Bila terdapat gangguan pertukaran gas atau pengangkutan oksigen selama kehamilan atau persalinan ,

akan terjadi asfiksia yang lebih berat. Keadaan ini akan mempengaruhi fungsi sel tubuh dan apabila tidak

teratasi maka akan menimbulakan kematian . Kerusakan dan gangguan fungsi ini dapat reversible .

Asfikia yang terjdi dimulai dengan suatu periode apnue ( primary apnue) disertai dengan penuruna

frekuensi jantung . Selanjutnya bayi akan memperlihatkan usaha bernafas (gasping) yang kemudian

diikuti dangan pernafasan teratur . Pada penderita asfiksia berat , usaha bernafas ini tidak tampak dan

bayi selanjutnya berada dalam periode apnu kedua (secondary apnu). Pada tingkat ini disamping

bardikardia ditemukan pula pnurunan tekanan darah .

Selain itu terjadi pula gangguan metabolisme dan perubahan keseimbangan asam-basa pada tubuh bayi.

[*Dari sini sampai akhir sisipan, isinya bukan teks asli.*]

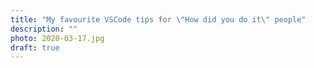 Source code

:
 ```yaml
---
title: "My favourite VSCode tips for \"How did you do it\" people"
description: ""
photo: 2020-03-17.jpg
draft: true
---
```


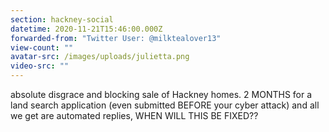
 ```yaml
---
section: hackney-social
datetime: 2020-11-21T15:46:00.000Z
forwarded-from: "Twitter User: @milktealover13"
view-count: ""
avatar-src: /images/uploads/julietta.png
video-src: ""
---
```

absolute disgrace and blocking sale of Hackney homes. 2 MONTHS for a land search application (even submitted BEFORE your cyber attack) and all we get are automated replies, WHEN WILL THIS BE FIXED??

Pada tingkat pertama gangguan pertukaran gas mungkin hanya menimbulakan asidosis respiratorik . Bila

gangguan berlanjut , dalam tubuh bayi akan terjadi proses metabolism anaerobik yang berupa glikolisis

glikogen tubuh , sehingga sumber glikogen tubuh, terutama jantung dan hati akan berkurang . Asam

organik yang terjadi akibat metabolism ini akan menyebabkan timbulnya asidosis metabolik. Pada

tingkat selanjutnya akan terjadi perubahan kardiovaskular yang disebabkan oleh beberapa keadaan

diantranya:

a. Hilangnya sumber glikogen dalam jantung akan mempengaruhi fungsi jantung.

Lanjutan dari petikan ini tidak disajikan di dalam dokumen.